I had seen the tweets about people vomiting and passing out while watching it – I made nachos and cried.
The story switches between two timelines, one where the young Crain family is living in the house and one where the children are adults who have left Hill House behind.
The twins in the series, Nellie and Luke, face hardships in adulthood. Nellie is plagued by the woman with the crooked neck, the same one that hovered above her at night as a child. Meanwhile, Luke is a recovering drug addict, plagued by a hovering man in a trench coat with a cane.
The ghosts of Hill House like to hover, I guess.
Here are some thoughts I had while watching the first few episodes:
- Floating woman over youngest daughter – spooky.
- Didn’t appreciate the dead kittens.
- Death is an overarching theme, I see. (Update: still haven’t vomited)
- I never thought I’d hear the words, “Crispy kid with the runny egg eyes,” but here we are.
- THERE’S A GUY ON THE CEILING (Also, I’m crying).

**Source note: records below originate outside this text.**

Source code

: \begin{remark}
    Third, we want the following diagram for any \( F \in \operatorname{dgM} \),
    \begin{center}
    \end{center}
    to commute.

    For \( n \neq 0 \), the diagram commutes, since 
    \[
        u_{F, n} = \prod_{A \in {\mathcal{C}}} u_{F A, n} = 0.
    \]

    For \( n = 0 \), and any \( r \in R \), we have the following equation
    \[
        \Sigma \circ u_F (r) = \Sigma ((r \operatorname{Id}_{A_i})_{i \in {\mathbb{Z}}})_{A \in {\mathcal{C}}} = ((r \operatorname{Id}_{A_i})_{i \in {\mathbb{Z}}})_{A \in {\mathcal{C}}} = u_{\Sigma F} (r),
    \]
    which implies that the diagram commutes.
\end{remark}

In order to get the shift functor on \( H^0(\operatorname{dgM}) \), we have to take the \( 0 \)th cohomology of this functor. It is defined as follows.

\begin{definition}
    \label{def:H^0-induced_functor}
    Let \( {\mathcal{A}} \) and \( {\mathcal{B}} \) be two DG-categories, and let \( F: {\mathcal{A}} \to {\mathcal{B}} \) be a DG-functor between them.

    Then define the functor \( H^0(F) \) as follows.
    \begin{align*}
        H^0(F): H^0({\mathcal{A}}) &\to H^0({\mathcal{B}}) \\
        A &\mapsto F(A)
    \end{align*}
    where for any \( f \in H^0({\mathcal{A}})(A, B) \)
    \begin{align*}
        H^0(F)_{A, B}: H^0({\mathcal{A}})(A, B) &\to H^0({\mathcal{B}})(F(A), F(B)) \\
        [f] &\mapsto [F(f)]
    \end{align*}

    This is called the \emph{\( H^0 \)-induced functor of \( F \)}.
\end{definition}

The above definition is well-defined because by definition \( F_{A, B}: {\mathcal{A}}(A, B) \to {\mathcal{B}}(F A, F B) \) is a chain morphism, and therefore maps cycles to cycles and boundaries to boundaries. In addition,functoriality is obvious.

I gave up after episode five because what I thought would be a funny horror review, turned into me crying.
Although there is a fair share of hovering ghouls, the show focuses on real-life themes like addiction, mental illness, suicide and family.
This is what made me cry. I cried at the pain each family member felt, as well as their pain created by the ghosts that haunt them.
As I watched the family drama unfold, I couldn’t help myself from saying “mood” and “relatable.”
What I originally thought was going to be a series of jump scares and horrid sights plaguing a family, turned into a series about a family facing their own ghosts in a house meant to keep families together for eternity.
By the last episode, most of my questions had been answered (like what was in the “red room” and if the mother was actually dead or not) and the series had a satisfying ending, leaving me to speculate only my sanity.
Keep in mind, if you watch The Haunting of Hill House, you are in for an emotional roller coaster, with a sprinkling of horror.